[LISTED ENTRIES]

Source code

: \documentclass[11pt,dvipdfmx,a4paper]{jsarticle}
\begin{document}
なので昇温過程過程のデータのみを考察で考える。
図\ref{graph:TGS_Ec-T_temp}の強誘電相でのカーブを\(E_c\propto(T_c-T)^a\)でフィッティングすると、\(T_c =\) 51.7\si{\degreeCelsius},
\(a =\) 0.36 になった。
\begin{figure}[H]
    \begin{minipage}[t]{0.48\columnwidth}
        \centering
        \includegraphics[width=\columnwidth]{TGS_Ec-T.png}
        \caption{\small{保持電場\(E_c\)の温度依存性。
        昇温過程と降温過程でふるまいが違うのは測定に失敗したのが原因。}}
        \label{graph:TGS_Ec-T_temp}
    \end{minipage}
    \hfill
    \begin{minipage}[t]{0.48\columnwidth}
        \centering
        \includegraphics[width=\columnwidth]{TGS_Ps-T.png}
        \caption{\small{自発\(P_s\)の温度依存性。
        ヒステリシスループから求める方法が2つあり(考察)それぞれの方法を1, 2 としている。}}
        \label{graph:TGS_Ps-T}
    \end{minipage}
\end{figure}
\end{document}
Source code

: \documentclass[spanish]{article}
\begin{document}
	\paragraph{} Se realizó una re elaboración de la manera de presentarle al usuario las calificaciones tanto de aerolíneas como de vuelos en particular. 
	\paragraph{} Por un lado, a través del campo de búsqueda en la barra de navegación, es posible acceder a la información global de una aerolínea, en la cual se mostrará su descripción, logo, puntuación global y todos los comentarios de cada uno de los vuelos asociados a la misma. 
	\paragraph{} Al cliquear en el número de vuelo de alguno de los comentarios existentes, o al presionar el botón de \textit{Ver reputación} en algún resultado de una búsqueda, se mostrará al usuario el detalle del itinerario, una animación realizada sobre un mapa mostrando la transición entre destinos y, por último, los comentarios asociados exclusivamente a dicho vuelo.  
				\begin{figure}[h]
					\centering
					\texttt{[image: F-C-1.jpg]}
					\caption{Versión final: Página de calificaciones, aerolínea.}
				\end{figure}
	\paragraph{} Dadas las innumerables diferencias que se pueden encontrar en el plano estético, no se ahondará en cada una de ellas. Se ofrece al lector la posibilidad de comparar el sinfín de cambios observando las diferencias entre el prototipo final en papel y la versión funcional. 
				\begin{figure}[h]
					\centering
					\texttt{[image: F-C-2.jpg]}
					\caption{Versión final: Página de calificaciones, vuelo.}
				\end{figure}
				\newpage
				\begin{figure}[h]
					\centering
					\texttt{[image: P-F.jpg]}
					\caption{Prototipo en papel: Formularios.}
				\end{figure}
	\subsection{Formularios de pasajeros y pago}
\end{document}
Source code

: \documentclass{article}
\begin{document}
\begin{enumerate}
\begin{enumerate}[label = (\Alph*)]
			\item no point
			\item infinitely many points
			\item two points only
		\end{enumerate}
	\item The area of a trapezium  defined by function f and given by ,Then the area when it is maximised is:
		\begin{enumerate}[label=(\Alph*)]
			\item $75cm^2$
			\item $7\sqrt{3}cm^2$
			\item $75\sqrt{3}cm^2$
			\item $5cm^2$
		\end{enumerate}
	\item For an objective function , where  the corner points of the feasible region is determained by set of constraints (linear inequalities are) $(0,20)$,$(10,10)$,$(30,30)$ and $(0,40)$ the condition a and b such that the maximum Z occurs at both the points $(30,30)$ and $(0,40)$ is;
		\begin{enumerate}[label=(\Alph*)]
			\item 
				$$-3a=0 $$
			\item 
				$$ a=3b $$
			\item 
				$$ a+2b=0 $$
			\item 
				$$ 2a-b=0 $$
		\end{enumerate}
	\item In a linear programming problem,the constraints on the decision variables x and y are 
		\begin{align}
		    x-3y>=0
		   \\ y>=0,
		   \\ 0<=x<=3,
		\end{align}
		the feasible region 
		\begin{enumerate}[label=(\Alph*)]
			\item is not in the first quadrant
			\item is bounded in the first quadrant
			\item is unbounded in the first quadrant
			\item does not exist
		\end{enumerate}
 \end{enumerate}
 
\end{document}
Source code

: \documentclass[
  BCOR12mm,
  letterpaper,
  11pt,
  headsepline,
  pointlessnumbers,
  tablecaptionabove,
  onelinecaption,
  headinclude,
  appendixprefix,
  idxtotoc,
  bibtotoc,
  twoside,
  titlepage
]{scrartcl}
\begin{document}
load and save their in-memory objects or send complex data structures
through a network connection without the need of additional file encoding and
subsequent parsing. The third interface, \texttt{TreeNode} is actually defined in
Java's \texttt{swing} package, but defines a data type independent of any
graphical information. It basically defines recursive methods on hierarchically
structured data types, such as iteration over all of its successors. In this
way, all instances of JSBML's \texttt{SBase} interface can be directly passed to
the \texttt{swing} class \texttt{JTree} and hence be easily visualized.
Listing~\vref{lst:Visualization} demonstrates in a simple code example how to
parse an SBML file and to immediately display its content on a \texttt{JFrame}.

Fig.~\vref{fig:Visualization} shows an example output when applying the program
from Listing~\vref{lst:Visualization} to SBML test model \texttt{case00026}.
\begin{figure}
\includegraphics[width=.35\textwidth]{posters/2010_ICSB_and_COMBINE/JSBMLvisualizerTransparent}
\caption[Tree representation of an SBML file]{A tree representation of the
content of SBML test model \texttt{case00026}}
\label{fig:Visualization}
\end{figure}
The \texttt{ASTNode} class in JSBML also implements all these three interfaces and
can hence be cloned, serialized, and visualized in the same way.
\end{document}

[/LISTED ENTRIES]

Print out the full listing above, word for word.

Source code

: \documentclass[11pt,dvipdfmx,a4paper]{jsarticle}
\begin{document}
なので昇温過程過程のデータのみを考察で考える。
図\ref{graph:TGS_Ec-T_temp}の強誘電相でのカーブを\(E_c\propto(T_c-T)^a\)でフィッティングすると、\(T_c =\) 51.7\si{\degreeCelsius},
\(a =\) 0.36 になった。
\begin{figure}[H]
    \begin{minipage}[t]{0.48\columnwidth}
        \centering
        \includegraphics[width=\columnwidth]{TGS_Ec-T.png}
        \caption{\small{保持電場\(E_c\)の温度依存性。
        昇温過程と降温過程でふるまいが違うのは測定に失敗したのが原因。}}
        \label{graph:TGS_Ec-T_temp}
    \end{minipage}
    \hfill
    \begin{minipage}[t]{0.48\columnwidth}
        \centering
        \includegraphics[width=\columnwidth]{TGS_Ps-T.png}
        \caption{\small{自発\(P_s\)の温度依存性。
        ヒステリシスループから求める方法が2つあり(考察)それぞれの方法を1, 2 としている。}}
        \label{graph:TGS_Ps-T}
    \end{minipage}
\end{figure}
\end{document}
Source code

: \documentclass[spanish]{article}
\begin{document}
	\paragraph{} Se realizó una re elaboración de la manera de presentarle al usuario las calificaciones tanto de aerolíneas como de vuelos en particular. 
	\paragraph{} Por un lado, a través del campo de búsqueda en la barra de navegación, es posible acceder a la información global de una aerolínea, en la cual se mostrará su descripción, logo, puntuación global y todos los comentarios de cada uno de los vuelos asociados a la misma. 
	\paragraph{} Al cliquear en el número de vuelo de alguno de los comentarios existentes, o al presionar el botón de \textit{Ver reputación} en algún resultado de una búsqueda, se mostrará al usuario el detalle del itinerario, una animación realizada sobre un mapa mostrando la transición entre destinos y, por último, los comentarios asociados exclusivamente a dicho vuelo.  
				\begin{figure}[h]
					\centering
					\texttt{[image: F-C-1.jpg]}
					\caption{Versión final: Página de calificaciones, aerolínea.}
				\end{figure}
	\paragraph{} Dadas las innumerables diferencias que se pueden encontrar en el plano estético, no se ahondará en cada una de ellas. Se ofrece al lector la posibilidad de comparar el sinfín de cambios observando las diferencias entre el prototipo final en papel y la versión funcional. 
				\begin{figure}[h]
					\centering
					\texttt{[image: F-C-2.jpg]}
					\caption{Versión final: Página de calificaciones, vuelo.}
				\end{figure}
				\newpage
				\begin{figure}[h]
					\centering
					\texttt{[image: P-F.jpg]}
					\caption{Prototipo en papel: Formularios.}
				\end{figure}
	\subsection{Formularios de pasajeros y pago}
\end{document}
Source code

: \documentclass{article}
\begin{document}
\begin{enumerate}
\begin{enumerate}[label = (\Alph*)]
			\item no point
			\item infinitely many points
			\item two points only
		\end{enumerate}
	\item The area of a trapezium  defined by function f and given by ,Then the area when it is maximised is:
		\begin{enumerate}[label=(\Alph*)]
			\item $75cm^2$
			\item $7\sqrt{3}cm^2$
			\item $75\sqrt{3}cm^2$
			\item $5cm^2$
		\end{enumerate}
	\item For an objective function , where  the corner points of the feasible region is determained by set of constraints (linear inequalities are) $(0,20)$,$(10,10)$,$(30,30)$ and $(0,40)$ the condition a and b such that the maximum Z occurs at both the points $(30,30)$ and $(0,40)$ is;
		\begin{enumerate}[label=(\Alph*)]
			\item 
				$$-3a=0 $$
			\item 
				$$ a=3b $$
			\item 
				$$ a+2b=0 $$
			\item 
				$$ 2a-b=0 $$
		\end{enumerate}
	\item In a linear programming problem,the constraints on the decision variables x and y are 
		\begin{align}
		    x-3y>=0
		   \\ y>=0,
		   \\ 0<=x<=3,
		\end{align}
		the feasible region 
		\begin{enumerate}[label=(\Alph*)]
			\item is not in the first quadrant
			\item is bounded in the first quadrant
			\item is unbounded in the first quadrant
			\item does not exist
		\end{enumerate}
 \end{enumerate}
 
\end{document}
Source code

: \documentclass[
  BCOR12mm,
  letterpaper,
  11pt,
  headsepline,
  pointlessnumbers,
  tablecaptionabove,
  onelinecaption,
  headinclude,
  appendixprefix,
  idxtotoc,
  bibtotoc,
  twoside,
  titlepage
]{scrartcl}
\begin{document}
load and save their in-memory objects or send complex data structures
through a network connection without the need of additional file encoding and
subsequent parsing. The third interface, \texttt{TreeNode} is actually defined in
Java's \texttt{swing} package, but defines a data type independent of any
graphical information. It basically defines recursive methods on hierarchically
structured data types, such as iteration over all of its successors. In this
way, all instances of JSBML's \texttt{SBase} interface can be directly passed to
the \texttt{swing} class \texttt{JTree} and hence be easily visualized.
Listing~\vref{lst:Visualization} demonstrates in a simple code example how to
parse an SBML file and to immediately display its content on a \texttt{JFrame}.

Fig.~\vref{fig:Visualization} shows an example output when applying the program
from Listing~\vref{lst:Visualization} to SBML test model \texttt{case00026}.
\begin{figure}
\includegraphics[width=.35\textwidth]{posters/2010_ICSB_and_COMBINE/JSBMLvisualizerTransparent}
\caption[Tree representation of an SBML file]{A tree representation of the
content of SBML test model \texttt{case00026}}
\label{fig:Visualization}
\end{figure}
The \texttt{ASTNode} class in JSBML also implements all these three interfaces and
can hence be cloned, serialized, and visualized in the same way.
\end{document}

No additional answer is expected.